While questioning the new setup, Shubikha Bilkha, Business Head at The Real Estate Management Institute (REMI) says, “The overall impact is still to be assessed and a few questions come to mind. As the government promotes a cashless economy that encourages the purchase of properties using institutional/bank finance, how then does the GST on EMIs for under-construction impact the home-buyer? Furthermore, with REITs slated to bring the much-required additional liquidity into the real estate sector, how does the GST on leasing/renting within a REIT impact the overall ROI for investors.”
Will homes cost more for home buyers post GST?
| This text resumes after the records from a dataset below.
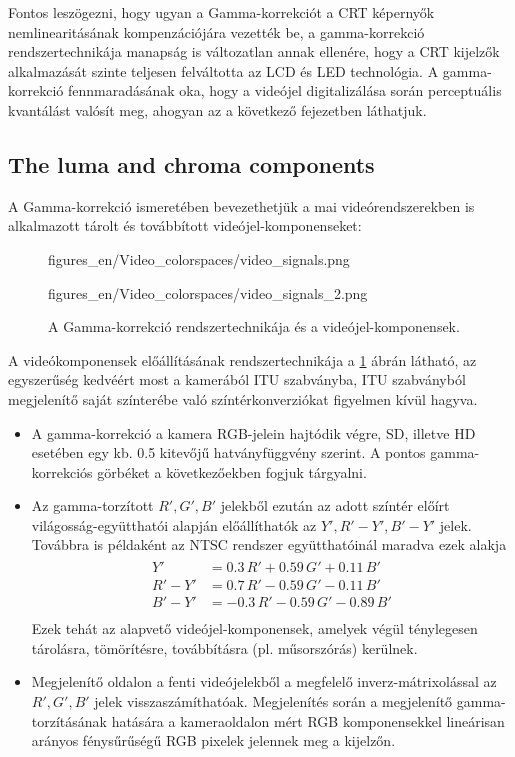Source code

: \hspace{3mm}
Fontos leszögezni, hogy ugyan a Gamma-korrekciót a CRT képernyők nemlinearitásának kompenzációjára vezették be, a gamma-korrekció rendszertechnikája manapság is változatlan annak ellenére, hogy a CRT kijelzők alkalmazását szinte teljesen felváltotta az LCD és LED technológia.
A gamma-korrekció fennmaradásának oka, hogy a videójel digitalizálása során perceptuális kvantálást valósít meg, ahogyan az a következő fejezetben láthatjuk.

\subsection{The luma and chroma components}
A Gamma-korrekció ismeretében bevezethetjük a mai videórendszerekben is alkalmazott tárolt és továbbított videójel-komponenseket:
\begin{figure}[]
	\centering
	\begin{overpic}[width = 0.53\columnwidth ]{figures_en/Video_colorspaces/video_signals.png}
	\end{overpic}
	\hspace{2mm}
	\begin{overpic}[width = 0.44\columnwidth ]{figures_en/Video_colorspaces/video_signals_2.png}
	\end{overpic}
	\caption{A Gamma-korrekció rendszertechnikája és a videójel-komponensek.}
	\label{Fig:gamma_system}  
\end{figure}
A videókomponensek előállításának rendszertechnikája a \ref{Fig:gamma_system} ábrán látható, az egyszerűség kedvéért most a kamerából ITU szabványba, ITU szabványból megjelenítő saját színterébe való színtérkonverziókat figyelmen kívül hagyva.
\begin{itemize}
\item A gamma-korrekció a kamera RGB-jelein hajtódik végre, SD, illetve HD esetében egy kb. 0.5 kitevőjű hatványfüggvény szerint.
A pontos gamma-korrekciós görbéket a következőekben fogjuk tárgyalni.
\item Az gamma-torzított $R',G',B'$ jelekből ezután az adott színtér előírt világosság-együtthatói alapján előállíthatók az $Y', R'-Y', B'-Y'$ jelek.
Továbbra is példaként az NTSC rendszer együtthatóinál maradva ezek alakja
\begin{align}
\begin{split}
Y' &= 0.3 \, R' + 0.59 \, G' + 0.11 \, B' \\
R'-Y' &= 0.7 \, R' - 0.59 \, G' - 0.11 \, B' \\
B'-Y' &= -0.3 \, R' - 0.59 \, G' - 0.89 \, B' \\
\end{split}
\end{align}
Ezek tehát az alapvető videójel-komponensek, amelyek végül ténylegesen tárolásra, tömörítésre, továbbításra (pl. műsorszórás) kerülnek.
\item Megjelenítő oldalon a fenti videójelekből a megfelelő inverz-mátrixolással az $R', G', B'$ jelek visszaszámíthatóak.
Megjelenítés során a megjelenítő gamma-torzításának hatására a kameraoldalon mért RGB komponensekkel lineárisan arányos fénysűrűségű RGB pixelek jelennek meg a kijelzőn.
\end{itemize}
The latest version of the GST bill states that the leasing of a building, in part or whole which includes a residential and commercial building, would be considered as service rendered as per the GST bill. At present, service tax is only levied on the commercial and industrial units which are rented out but the residential unit is exempt from such taxes. “Service tax and VAT will be replaced by the Central GST and State GST whereas, stamp duty will remain unchanged as it is out of the purview of GST. Two aspects that will define the impact of GST on the sector, is the rate and abatement for land value in total agreement value of residential and under- construction homes” points out Amit Wadhwani, director, Sai Estate Consultants.
Experts believe that lowering costs on account of input credit allowance could lower prices, if developers are willing to pass on the benefits to the end-users, resulting in a saving of up to 20% for the home buyer. Overall, with the implementation of the GST, the consumers may need to bear slightly higher taxes but they could still pay lower prices for the property if the developers pass the benefits of input credits, to their customers.